Sebuah langkah politis yang dilandasi sikap agamis yang kuat dengan hiasan
da'wah terhadap bawahan agar tidak melupakan Allah sebagai penguasa tunggal di
jagad raya ini.
Para pejabat
Keraton ini membawa pengawal dan sejumlah kerabat untuk mengiring mereka
sekaligus shilaturrahmi dengan keluarga keraton di Keraton
Pakungwati. Hal ini menimbulkan keramaian tersendiri. Masyarakat berduyun-duyun
datang yang ingin bertemu dengan para ajengan mereka atau
sekedar ingin tahu dan mengagumi penampilan mereka. Ajang pertemuan antar
individu ini akhirnya menciptakan tradisi baru yaitu tradisi Seba
Kliwonan. (Selayang Pandang Sejarah Masa Kejayaan Kerajaan Cirebon, Kajian
dari Aspek Politik dan Pemerintahan, R.H,UnangSunardjo, SH : hal 60)
Bila kemudian
keramainn malam jum'at khususnya Jum'at Kliwon di Gunung Jati, Kasepuhan atau
Kanoman ini menimbulkan dampak yang kurang baik, hal demikian merupakan
pergeseran nilai dari sebuah tradisi yang dilaksanakan dengan melibatkan massa.
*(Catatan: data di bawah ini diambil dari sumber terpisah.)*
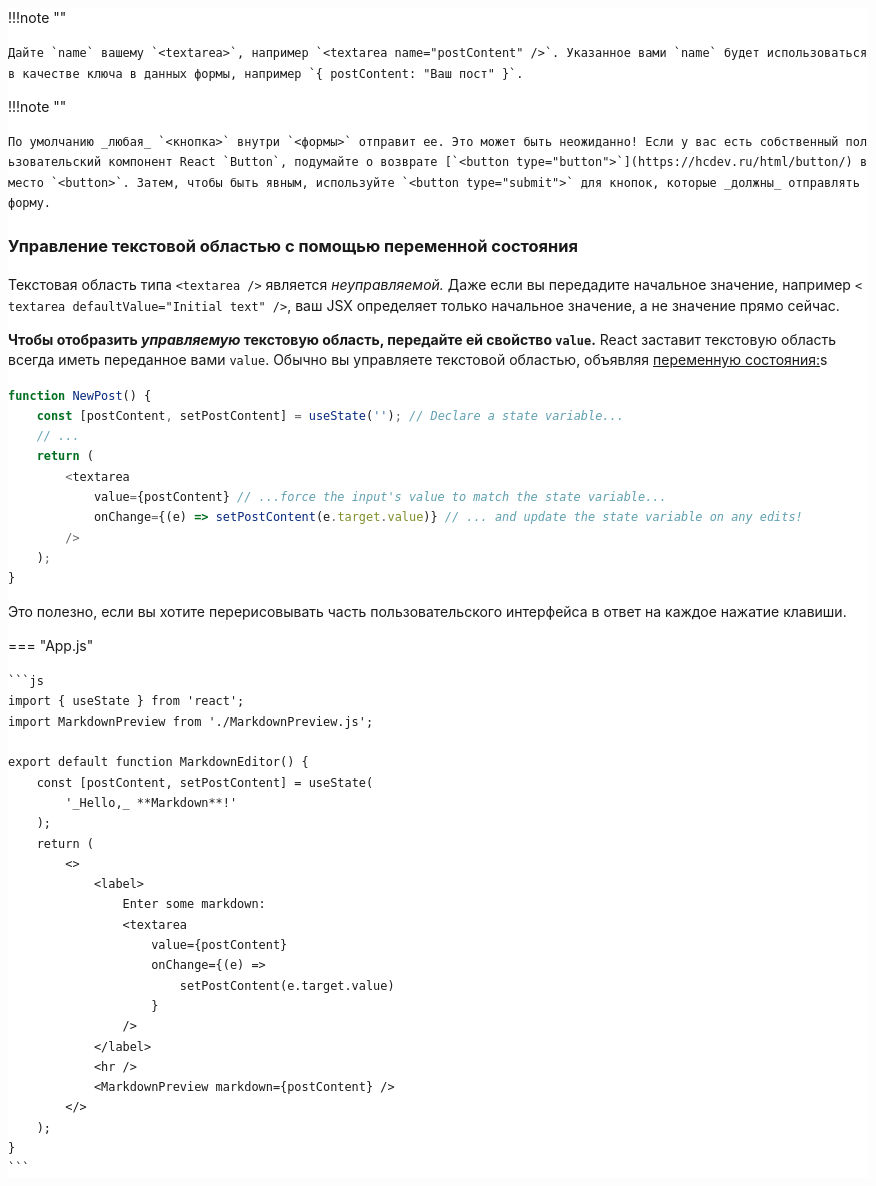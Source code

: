 !!!note ""

    Дайте `name` вашему `<textarea>`, например `<textarea name="postContent" />`. Указанное вами `name` будет использоваться в качестве ключа в данных формы, например `{ postContent: "Ваш пост" }`.

!!!note ""

    По умолчанию _любая_ `<кнопка>` внутри `<формы>` отправит ее. Это может быть неожиданно! Если у вас есть собственный пользовательский компонент React `Button`, подумайте о возврате [`<button type="button">`](https://hcdev.ru/html/button/) вместо `<button>`. Затем, чтобы быть явным, используйте `<button type="submit">` для кнопок, которые _должны_ отправлять форму.

### Управление текстовой областью с помощью переменной состояния

Текстовая область типа `<textarea />` является _неуправляемой._ Даже если вы передадите начальное значение, например `<textarea defaultValue="Initial text" />`, ваш JSX определяет только начальное значение, а не значение прямо сейчас.

**Чтобы отобразить _управляемую_ текстовую область, передайте ей свойство `value`.** React заставит текстовую область всегда иметь переданное вами `value`. Обычно вы управляете текстовой областью, объявляя [переменную состояния:](useState.md)s

```js
function NewPost() {
    const [postContent, setPostContent] = useState(''); // Declare a state variable...
    // ...
    return (
        <textarea
            value={postContent} // ...force the input's value to match the state variable...
            onChange={(e) => setPostContent(e.target.value)} // ... and update the state variable on any edits!
        />
    );
}
```

Это полезно, если вы хотите перерисовывать часть пользовательского интерфейса в ответ на каждое нажатие клавиши.

=== "App.js"

    ```js
    import { useState } from 'react';
    import MarkdownPreview from './MarkdownPreview.js';

    export default function MarkdownEditor() {
    	const [postContent, setPostContent] = useState(
    		'_Hello,_ **Markdown**!'
    	);
    	return (
    		<>
    			<label>
    				Enter some markdown:
    				<textarea
    					value={postContent}
    					onChange={(e) =>
    						setPostContent(e.target.value)
    					}
    				/>
    			</label>
    			<hr />
    			<MarkdownPreview markdown={postContent} />
    		</>
    	);
    }
    ```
Ini adalah resiko dari sebuah perkembangan. Sisi negatif akan mengiringi hal
positif sebuah pelaksanaan ritual, bahkan sebuah pelaksanaan aktivitas apapun
namanya.
Adanya kegiatan
negatif yang menghias malam yang mulia, seperti adanya praktik prostitusi
terselubung yang sifatnya rekreasi, atau sekedar mencari jodoh, memburu
kekayaan lewat mistis, mencari ilmu-ilmu kedigjayaan dan ilmu-ilmu mistis
lainnya dengan dalih kekuatan keramat yang masih kuat di sekitar Makbaroh Sunan
Gunung Jati, adalah sisi gelap malam jum'at kliwon. Aktivitas tersebut mengiringi
dan menjadi pembanding atas peribadatan yang dilakukan oleh peziarah yang
menyadari keutamaan malam Jum'at sebagai Sayyidul Ayyam. Mereka tidak akan
menyia-nyiakan malam ini berlalu tanpa kesan. taqorubban illah.